What if Dukakis signed the bill banning furloughs for first-degree murderers? This means Willie Horton stays in prison.
If Dukakis lost without Willie Horton, what lessons would be learned by the Democrats?I have to keep going through this again and again: "The Republican convention was particularly important. It took Bush from a double-digit deficit at the beginning of August to a narrow lead at the end of that month. After that, Bush never lost the lead. This is something that conventional accounts of the Willie Horton ad rarely mention: Dukakis was already behind when the ad appeared." https://www.washingtonpost.com/news...top-the-endless-hype-of-the-willie-horton-ad/ As the article acknowledges "there is always the counterfactual: Could Dukakis have come from behind in October and won the election if not for the attacks on his record on crime?" I would guess that the answer is No, though he could have made the race a bit closer. 1988 was after all a year of peace and prosperity, which usually favor the party in power, and it's not like *apart from the Willie Horton issue* Dukakis was such a great campaigner. (For example, Bush had the edge on national security--and Dukakis' ride in that tnak didn't help--and Dukakis could be attacked on crime even apart from the prison furlough issue because of his opposition to capital punishment.)

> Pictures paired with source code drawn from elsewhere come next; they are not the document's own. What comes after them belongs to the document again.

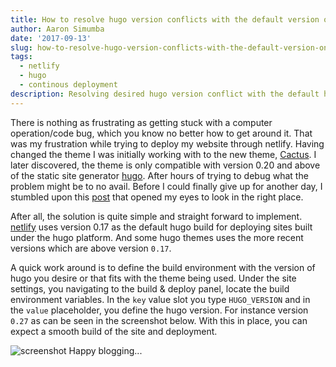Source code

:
 ```yaml
---
title: How to resolve hugo version conflicts with the default version on netlify
author: Aaron Simumba
date: '2017-09-13'
slug: how-to-resolve-hugo-version-conflicts-with-the-default-version-on-netlify
tags:
  - netlify
  - hugo
  - continous deployment
description: Resolving desired hugo version conflict with the default hugo build on netlify.
---
```


There is nothing as frustrating as getting stuck with a computer operation/code bug, which you know no better how to get around it. That was my frustration while trying to deploy my website through netlify. Having changed the theme I was initially working with to the new theme, [Cactus](https://themes.gohugo.io/cactus/). I later discovered, the theme is only compatible with version 0.20 and above of the static site generator [hugo](https://gohugo.io/). After hours of trying to debug what the problem might be to no avail. Before I could finally give up for another day, I stumbled upon this [post](https://www.netlify.com/blog/2017/04/11/netlify-plus-hugo-0.20-and-beyond/) that opened my eyes to look in the right place.

After all, the solution is quite simple and straight forward to implement. [netlify](https://www.netlify.com/) uses version 0.17 as the default hugo build for deploying sites built under the hugo platform. And some hugo themes uses the more recent versions which are above version `0.17`. 


A quick work around is to define the build environment with the version of hugo you desire or that fits with the theme being used. Under the site settings, you navigating to the build & deploy panel, locate the build environment variables. In the `key` value slot you type `HUGO_VERSION` and in the `value` placeholder, you define the hugo version. For instance version `0.27` as can be seen in the screenshot below. 
With this in place, you can expect a smooth build of the site and deployment. 


![screenshot](https://user-images.githubusercontent.com/24398851/30351782-bb5cb162-9825-11e7-9821-967de86b7214.png)
Happy blogging...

So, good for Jesse Jackson to the extent he was able to de-toxify the issue. Heck the criminal could just has well been a German-American, a Polish-American, an Asian-American, Latino-American, etc, etc, etc. And same for the victim.https://www.washingtonpost.com/news...top-the-endless-hype-of-the-willie-horton-ad/
' . . . In this second time period, Bush’s popularity was sharply higher among people who already harbored unfavorable feelings about blacks. . . '
' . . . But what happened after Oct. 21? On that day, Jesse Jackson said on CBS News what few had said publicly to that point: that using Horton’s case as a campaign message actually played on racial fears. In so doing, Mendelberg argues, Jackson took an issue that had been only implicitly about race and made it explicit. Subsequent news stories began to mention race and racism when they discussed Horton and the campaign.

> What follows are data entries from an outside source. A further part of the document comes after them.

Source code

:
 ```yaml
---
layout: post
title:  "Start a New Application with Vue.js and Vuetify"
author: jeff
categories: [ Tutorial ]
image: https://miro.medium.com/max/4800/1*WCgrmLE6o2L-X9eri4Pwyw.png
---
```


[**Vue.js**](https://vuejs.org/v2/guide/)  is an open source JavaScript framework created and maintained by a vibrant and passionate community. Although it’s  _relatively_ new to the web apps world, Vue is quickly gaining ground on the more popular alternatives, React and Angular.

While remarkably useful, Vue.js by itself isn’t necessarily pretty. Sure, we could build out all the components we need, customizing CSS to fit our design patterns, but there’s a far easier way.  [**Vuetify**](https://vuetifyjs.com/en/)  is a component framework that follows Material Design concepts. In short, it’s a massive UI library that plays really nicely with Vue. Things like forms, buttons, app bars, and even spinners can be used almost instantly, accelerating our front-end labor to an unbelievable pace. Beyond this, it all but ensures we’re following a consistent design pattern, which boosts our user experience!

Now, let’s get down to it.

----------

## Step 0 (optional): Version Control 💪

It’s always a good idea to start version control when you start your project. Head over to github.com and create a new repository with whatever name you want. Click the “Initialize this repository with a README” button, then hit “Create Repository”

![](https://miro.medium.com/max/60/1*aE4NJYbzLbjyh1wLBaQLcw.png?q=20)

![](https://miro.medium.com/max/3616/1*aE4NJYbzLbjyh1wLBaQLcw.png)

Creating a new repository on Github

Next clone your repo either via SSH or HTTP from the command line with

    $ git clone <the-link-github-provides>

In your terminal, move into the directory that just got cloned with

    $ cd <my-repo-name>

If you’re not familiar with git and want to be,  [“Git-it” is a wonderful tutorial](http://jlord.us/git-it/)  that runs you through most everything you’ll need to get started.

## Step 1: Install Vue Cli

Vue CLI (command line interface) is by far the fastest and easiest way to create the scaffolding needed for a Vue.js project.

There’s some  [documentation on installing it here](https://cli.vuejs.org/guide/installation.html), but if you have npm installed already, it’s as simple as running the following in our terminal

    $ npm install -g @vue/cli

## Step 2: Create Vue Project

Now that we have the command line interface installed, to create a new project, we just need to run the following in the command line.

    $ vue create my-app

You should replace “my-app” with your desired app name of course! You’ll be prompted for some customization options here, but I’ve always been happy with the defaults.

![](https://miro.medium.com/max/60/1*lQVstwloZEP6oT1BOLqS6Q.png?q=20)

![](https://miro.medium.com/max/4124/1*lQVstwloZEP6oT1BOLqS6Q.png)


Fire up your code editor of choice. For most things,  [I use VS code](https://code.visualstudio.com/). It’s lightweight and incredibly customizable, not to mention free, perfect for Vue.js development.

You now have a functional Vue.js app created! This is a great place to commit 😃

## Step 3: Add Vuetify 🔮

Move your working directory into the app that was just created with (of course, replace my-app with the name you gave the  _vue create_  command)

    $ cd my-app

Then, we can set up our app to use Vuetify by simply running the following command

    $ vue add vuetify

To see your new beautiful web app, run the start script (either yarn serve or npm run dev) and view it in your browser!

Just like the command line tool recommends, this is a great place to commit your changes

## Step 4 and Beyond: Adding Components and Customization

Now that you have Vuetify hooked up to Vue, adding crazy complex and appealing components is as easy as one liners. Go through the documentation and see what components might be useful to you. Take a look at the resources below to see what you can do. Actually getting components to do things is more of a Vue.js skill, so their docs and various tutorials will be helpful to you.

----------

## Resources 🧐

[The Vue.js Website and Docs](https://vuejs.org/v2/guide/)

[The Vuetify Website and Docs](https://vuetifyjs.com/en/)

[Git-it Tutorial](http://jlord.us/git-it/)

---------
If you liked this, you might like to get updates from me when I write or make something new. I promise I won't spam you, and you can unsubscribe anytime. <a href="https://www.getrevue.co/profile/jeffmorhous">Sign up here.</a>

'Most crucially, voters, now aware that this campaign message potentially violated norms against racism, no longer reacted in the same way. Among voters interviewed after Jackson’s statement —between Oct. 22 and Election Day in Mendelberg’s survey — racial prejudice ceased to predict attitudes toward Bush and Dukakis. Jackson’s argument had neutralized the issue. . . '
I suspect that probably the neatest single POD to make Dukakis win is to have him not fire (or more quickly rehire) John Sasso as campaign manager - Sasso was talented and tough (and generally credited with propelling Dukakis to the top of the Democratic primaries in the first place) - whereas Susan Estrich had absolutely no prior experience managing a campaign and didn't exactly acquit herself well in 1988.

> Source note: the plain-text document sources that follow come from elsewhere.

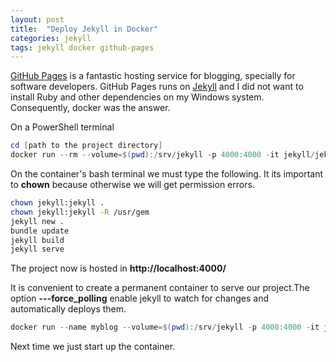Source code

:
 ```yaml
---
layout: post
title:  "Deploy Jekyll in Docker"
categories: jekyll 
tags: jekyll docker github-pages
---
```


[GitHub Pages](https://pages.github.com/) is a fantastic hosting service for blogging, specially for software developers. GitHub Pages runs on [Jekyll](https://jekyllrb.com/) and I did not want to install Ruby and other dependencies on my Windows system. Consequently, docker was the answer.

On a PowerShell terminal

```powershell 
cd [path to the project directory]
docker run --rm --volume=$(pwd):/srv/jekyll -p 4000:4000 -it jekyll/jekyll:latest bash
```

On the container's bash terminal we must type the following. It its important to **chown** because otherwise we will get permission errors.

```bash
chown jekyll:jekyll .
chown jekyll:jekyll -R /usr/gem
jekyll new .
bundle update
jekyll build
jekyll serve
```
The project now is hosted in **http://localhost:4000/**

It is convenient to create a permanent container to serve our project.The option **---force_polling** enable jekyll to watch for changes and automatically deploys them.

```powershell
docker run --name myblog --volume=$(pwd):/srv/jekyll -p 4000:4000 -it jekyll/jekyll:latest jekyll serve --force_polling
```

Next time we just start up the container.
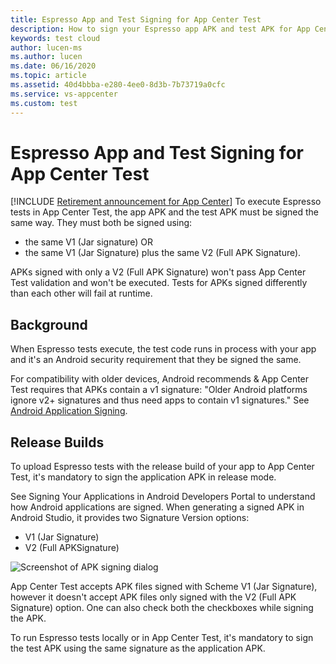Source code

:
 ```yaml
---
title: Espresso App and Test Signing for App Center Test
description: How to sign your Espresso app APK and test APK for App Center Test
keywords: test cloud
author: lucen-ms
ms.author: lucen
ms.date: 06/16/2020
ms.topic: article
ms.assetid: 40d4bbba-e280-4ee0-8d3b-7b73719a0cfc
ms.service: vs-appcenter
ms.custom: test
---
```


# Espresso App and Test Signing for App Center Test
[!INCLUDE [Retirement announcement for App Center](~/includes/retirement.md)]
To execute Espresso tests in App Center Test, the app APK and the test APK must be signed the same way. They must both be signed using: 

- the same V1 (Jar signature) OR 
- the same V1 (Jar Signature) plus the same V2 (Full APK Signature).
    
APKs signed with only a V2 (Full APK Signature) won't pass App Center Test validation and won't be executed. Tests for APKs signed differently than each other will fail at runtime.

## Background
When Espresso tests execute, the test code runs in process with your app and it's an Android security requirement that they be signed the same.

For compatibility with older devices, Android recommends & App Center Test requires that APKs contain a v1 signature: 
"Older Android platforms ignore v2+ signatures and thus need apps to contain v1 signatures."  See [Android Application Signing](https://source.android.com/security/apksigning/).

## Release Builds
To upload Espresso tests with the release build of your app to App Center Test, it's mandatory to sign the application APK in release mode.

See Signing Your Applications in Android Developers Portal to understand how Android applications are signed. When generating a signed APK in Android Studio, it provides two Signature Version options:

- V1 (Jar Signature) 
- V2 (Full APKSignature)

![Screenshot of APK signing dialog](images/sign-apk.png)

App Center Test accepts APK files signed with Scheme V1 (Jar Signature), however it doesn't accept APK files only signed with the V2 (Full APK Signature) option. One can also check both the checkboxes while signing the APK. 

To run Espresso tests locally or in App Center Test, it's mandatory to sign the test APK using the same signature as the application APK.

If Sasso is brought back as campaign manager in March after the Michigan primary (which was apparently mooted), rather than late September - it's very easy to see Dukakis not blowing the massive lead he had after the Democratic Convention and (at the very least) eking out a small victory.
Sure, three examples do indeed suggest that there's absolutely no way Dukakis wins by the 17% margin that polls had him at at before the conventions. I don't think he could have won by that much either.
But Dukakis' wide (hypothetical) lead also casts doubt on the whole 'peace and prosperity was so obvious that Bush was clearly going to win, nothing could change that' counter-hypothesis here.
If anything, 'parties get turned out of office after they've served more than one term' is a much more straightforward fundamental predictor if you insist on using one, since it's only been wrong once since 1948 - in 1988 itself. Maybe Atwater and Estrich were a part of that.
That I will agree with - if there ever was a time for a party to make it to three terms post Truman, 1988 was it. The economy was good, and Bush had an better time piggybacking of of his president's popularity than either Nixon or Gore would.
[If anything, one of the things that Dukakis would probably need to do to pull out a win is change up the electoral math - Bentsen was a good VP pick but the southern states and Texas were still all way beyond reach for him - if he runs with someone like Jim Blanchard or John Glenn and focuses more on Michigan or Ohio, he only needs something like a 3% swing elsewhere to win, and that does seem a bit more doable (The tough part is probably getting a big enough home-state bounce for VP, to be honest) - and then we have a scenario where Dukakis scrapes out a victory despite Bush winning the popular vote by a sizable margin]
http://www.presidency.ucsb.edu/showelection.php?year=1980
Reagan 50.7%
Carter 41.0 %
Anderson 6.6%
Yes, Reagan did technically beat Carter by about 10 points, but with Reagan having 50.7% of the popular vote, I'm going to consider that, not so much a mandate, more than voters are giving his administration a chance.